Antoine n'a pas dit ce qu'il a vu, ce qu'a raconté Oscar, ce que lui ont confié les blessés. Il n'a pas écrit le plus difficile, le plus incompréhensible, le plus choquant, pour s'épargner lui-même, comme si écrire enfonçait le clou de la réalité. Il est plus facile de taire, d'omettre et finalement d'ignorer. Surtout quand on sait que, de l'autre côté, personne ne veut entendre. Pourquoi écrire ce que personne ne veut lire ? Ce serait s'isoler encore plus loin. Pourquoi venir déranger le cours des choses, les pensées toutes faites que la radio relaie : le maintien de l'ordre n'est pas une guerre, les appelés ne meurent pas, l'armée française ne torture pas, les Algériens ne sont pas des sous-citoyens ».

Printemps 1960. Antoine est appelé pour aller en Algérie. Il doit ainsi laisser sa femme Lila, enceinte, en France. Ne voulant pas être directement sur le théâtre des opérations, il suit une formation de soignant et se retrouve affecté à l’hôpital militaire de Sidi-Bel-Abbès. S’il ne voit pas la violence des combats, il en voit les conséquences : la douleur physique et morale. Antoine ne s’attendait pas à un tel choc mais, malgré tout, il se lie à Oscar, un amputé de la jambe complètement mutique.

Dans le même temps, ces appelés vivent des moments d’une grande banalité – comme si la guerre n’existait pas : voyages en bus, permissions au bord de la mer, barbecues… Lila finit même par le rejoindre et à accoucher sur place. Mais, tout n’est qu’un masque. À travers le personnage d’Antoine, nous avons affaire à des jeunes hommes d’une vingtaine d’années qui finissent marqués à vie quand ce n’est pas la vie qu’on leur enlève. De plus, les événements s’accélèrent fin 1960, la tension monte, les peurs aussi…
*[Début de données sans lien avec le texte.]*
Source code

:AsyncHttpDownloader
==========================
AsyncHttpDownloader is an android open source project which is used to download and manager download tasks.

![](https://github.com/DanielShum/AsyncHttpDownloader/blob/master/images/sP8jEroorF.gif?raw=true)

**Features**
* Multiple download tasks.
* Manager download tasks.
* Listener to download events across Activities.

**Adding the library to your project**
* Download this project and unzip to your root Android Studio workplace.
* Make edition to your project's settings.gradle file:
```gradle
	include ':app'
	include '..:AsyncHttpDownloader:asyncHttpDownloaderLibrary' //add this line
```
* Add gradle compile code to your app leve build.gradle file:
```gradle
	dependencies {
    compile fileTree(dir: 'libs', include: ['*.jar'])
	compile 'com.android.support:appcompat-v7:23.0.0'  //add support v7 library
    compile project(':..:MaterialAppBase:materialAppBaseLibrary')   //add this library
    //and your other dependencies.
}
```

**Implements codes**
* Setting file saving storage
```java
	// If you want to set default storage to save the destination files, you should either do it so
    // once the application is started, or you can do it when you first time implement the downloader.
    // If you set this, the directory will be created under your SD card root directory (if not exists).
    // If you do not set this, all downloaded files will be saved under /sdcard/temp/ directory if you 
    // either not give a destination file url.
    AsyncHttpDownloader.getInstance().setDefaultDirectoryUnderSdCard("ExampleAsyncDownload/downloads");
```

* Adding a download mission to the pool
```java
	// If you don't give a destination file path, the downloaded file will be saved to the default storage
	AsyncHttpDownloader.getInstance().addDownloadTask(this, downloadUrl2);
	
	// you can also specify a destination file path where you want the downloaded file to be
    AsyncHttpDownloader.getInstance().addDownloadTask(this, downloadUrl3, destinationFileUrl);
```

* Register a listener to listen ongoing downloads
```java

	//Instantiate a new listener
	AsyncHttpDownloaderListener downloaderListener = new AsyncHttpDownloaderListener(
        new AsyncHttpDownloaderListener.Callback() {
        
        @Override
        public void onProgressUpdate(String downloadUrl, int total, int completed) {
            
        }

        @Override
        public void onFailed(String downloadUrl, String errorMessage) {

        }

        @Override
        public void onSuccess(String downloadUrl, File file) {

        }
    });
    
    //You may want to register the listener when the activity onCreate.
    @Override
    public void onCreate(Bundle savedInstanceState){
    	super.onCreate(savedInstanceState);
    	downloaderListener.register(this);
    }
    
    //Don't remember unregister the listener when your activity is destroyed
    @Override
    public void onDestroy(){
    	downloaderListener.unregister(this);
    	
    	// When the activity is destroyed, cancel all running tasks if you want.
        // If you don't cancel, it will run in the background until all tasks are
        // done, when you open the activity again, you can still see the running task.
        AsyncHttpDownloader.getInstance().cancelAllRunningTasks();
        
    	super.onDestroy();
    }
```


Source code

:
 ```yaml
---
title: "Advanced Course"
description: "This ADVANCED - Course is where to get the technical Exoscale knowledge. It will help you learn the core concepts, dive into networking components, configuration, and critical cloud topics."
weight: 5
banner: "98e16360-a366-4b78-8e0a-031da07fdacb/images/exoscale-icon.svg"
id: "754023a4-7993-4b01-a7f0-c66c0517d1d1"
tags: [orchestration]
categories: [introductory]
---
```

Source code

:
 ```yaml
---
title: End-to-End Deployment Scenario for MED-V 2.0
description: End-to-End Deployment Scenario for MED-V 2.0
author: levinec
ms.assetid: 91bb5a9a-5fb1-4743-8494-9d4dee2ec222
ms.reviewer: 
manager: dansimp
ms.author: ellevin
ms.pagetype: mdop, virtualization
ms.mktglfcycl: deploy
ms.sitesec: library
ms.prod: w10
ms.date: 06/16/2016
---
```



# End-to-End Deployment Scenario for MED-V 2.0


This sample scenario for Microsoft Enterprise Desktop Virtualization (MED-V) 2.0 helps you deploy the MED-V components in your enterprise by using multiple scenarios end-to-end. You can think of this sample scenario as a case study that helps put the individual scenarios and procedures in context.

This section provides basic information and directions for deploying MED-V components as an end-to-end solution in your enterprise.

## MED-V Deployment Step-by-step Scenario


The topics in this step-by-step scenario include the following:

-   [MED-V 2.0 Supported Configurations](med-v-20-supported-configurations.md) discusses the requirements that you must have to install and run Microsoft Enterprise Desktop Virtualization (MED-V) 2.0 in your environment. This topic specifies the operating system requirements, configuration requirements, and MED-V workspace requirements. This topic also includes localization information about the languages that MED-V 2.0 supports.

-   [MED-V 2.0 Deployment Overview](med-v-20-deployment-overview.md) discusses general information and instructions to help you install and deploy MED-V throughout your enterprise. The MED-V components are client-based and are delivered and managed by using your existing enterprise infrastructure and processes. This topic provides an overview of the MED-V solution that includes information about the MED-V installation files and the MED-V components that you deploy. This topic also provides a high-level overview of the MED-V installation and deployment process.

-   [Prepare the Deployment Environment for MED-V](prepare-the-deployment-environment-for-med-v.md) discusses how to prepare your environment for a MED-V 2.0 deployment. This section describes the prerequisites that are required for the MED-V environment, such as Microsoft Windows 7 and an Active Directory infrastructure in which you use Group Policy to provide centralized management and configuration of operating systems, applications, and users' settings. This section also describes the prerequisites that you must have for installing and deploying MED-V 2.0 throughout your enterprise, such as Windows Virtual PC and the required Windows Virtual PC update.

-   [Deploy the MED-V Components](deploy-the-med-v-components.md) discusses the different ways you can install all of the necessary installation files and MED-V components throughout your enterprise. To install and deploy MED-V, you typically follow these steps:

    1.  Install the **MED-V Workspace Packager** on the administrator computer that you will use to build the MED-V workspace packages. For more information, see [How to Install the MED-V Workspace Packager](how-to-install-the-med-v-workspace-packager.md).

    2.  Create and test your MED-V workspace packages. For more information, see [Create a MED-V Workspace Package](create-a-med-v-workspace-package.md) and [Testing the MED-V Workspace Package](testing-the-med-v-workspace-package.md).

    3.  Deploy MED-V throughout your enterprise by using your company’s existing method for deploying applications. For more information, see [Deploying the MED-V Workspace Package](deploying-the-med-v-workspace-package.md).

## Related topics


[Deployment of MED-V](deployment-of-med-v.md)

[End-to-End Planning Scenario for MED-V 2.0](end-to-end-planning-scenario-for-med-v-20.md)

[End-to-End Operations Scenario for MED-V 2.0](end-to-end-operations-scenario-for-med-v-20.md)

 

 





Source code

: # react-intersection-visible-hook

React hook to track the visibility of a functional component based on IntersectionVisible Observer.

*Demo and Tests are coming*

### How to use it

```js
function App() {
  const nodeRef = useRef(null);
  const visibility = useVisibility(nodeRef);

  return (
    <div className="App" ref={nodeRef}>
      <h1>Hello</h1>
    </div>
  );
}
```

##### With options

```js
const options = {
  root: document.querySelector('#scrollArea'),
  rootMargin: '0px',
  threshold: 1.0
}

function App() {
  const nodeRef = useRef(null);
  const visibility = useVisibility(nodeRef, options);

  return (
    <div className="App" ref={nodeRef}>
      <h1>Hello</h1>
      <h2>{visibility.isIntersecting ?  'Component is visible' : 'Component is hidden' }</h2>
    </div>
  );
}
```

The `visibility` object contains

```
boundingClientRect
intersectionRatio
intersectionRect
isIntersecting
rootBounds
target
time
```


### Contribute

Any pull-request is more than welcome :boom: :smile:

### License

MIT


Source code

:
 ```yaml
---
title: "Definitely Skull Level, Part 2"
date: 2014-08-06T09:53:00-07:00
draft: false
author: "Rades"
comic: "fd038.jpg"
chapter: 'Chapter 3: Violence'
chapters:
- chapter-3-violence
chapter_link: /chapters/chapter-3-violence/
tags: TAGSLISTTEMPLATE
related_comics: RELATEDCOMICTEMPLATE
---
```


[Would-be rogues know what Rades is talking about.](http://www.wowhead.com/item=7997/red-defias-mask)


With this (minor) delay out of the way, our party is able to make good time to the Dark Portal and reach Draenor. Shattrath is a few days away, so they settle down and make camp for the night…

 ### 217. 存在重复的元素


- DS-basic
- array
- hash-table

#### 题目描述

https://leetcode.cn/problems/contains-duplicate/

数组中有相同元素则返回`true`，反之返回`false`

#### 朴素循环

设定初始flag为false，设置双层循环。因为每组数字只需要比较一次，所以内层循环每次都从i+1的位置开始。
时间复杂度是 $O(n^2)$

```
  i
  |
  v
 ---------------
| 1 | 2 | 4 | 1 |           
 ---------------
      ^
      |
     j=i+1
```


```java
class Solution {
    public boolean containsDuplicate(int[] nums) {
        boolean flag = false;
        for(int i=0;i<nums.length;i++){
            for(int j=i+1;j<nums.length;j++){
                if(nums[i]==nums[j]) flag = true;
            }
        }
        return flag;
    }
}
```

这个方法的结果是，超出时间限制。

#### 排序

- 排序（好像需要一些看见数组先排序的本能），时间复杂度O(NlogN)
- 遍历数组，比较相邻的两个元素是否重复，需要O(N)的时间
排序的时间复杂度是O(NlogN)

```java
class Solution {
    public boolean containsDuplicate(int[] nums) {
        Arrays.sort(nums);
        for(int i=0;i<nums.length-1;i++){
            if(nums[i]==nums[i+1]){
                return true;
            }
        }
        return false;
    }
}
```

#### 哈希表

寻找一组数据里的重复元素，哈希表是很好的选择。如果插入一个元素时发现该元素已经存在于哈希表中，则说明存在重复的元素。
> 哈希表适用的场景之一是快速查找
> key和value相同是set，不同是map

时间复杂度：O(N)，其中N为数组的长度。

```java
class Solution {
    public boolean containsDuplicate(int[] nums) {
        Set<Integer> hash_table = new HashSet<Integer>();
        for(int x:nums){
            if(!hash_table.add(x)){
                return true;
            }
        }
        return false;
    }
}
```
Avec une écriture fluide, concise mais évocatrice, Brigitte Giraud aborde un aspect peu traité dans la guerre d’Algérie à savoir le sort des conscrits, leur vie quotidienne. Même si le roman aborde les pieds-noirs, les Algériens (et notamment les harkis), le sujet principal est ce qu’il se passe dans la tête d’un soldat français de vingt ans dans une guerre qui n’est pas vraiment la sienne. Je regrette cependant des longueurs, une impression de lenteur dans le récit qui ne m’a jamais vraiment quittée. C’est dommage. Toutefois, la psychologie des personnages est très travaillée et la fin est assez marquante (même si prévisible). Ce roman est d’autant plus précieux pour l’auteur que les personnages sont inspirés de ses propres parents. En effet, Brigitte Giraud est née justement à Sidi-Bel-Abbès fin 1960. C’est la petite histoire dans la grande. C’est la mémoire familiale dans la mémoire collective de la guerre d’Algérie.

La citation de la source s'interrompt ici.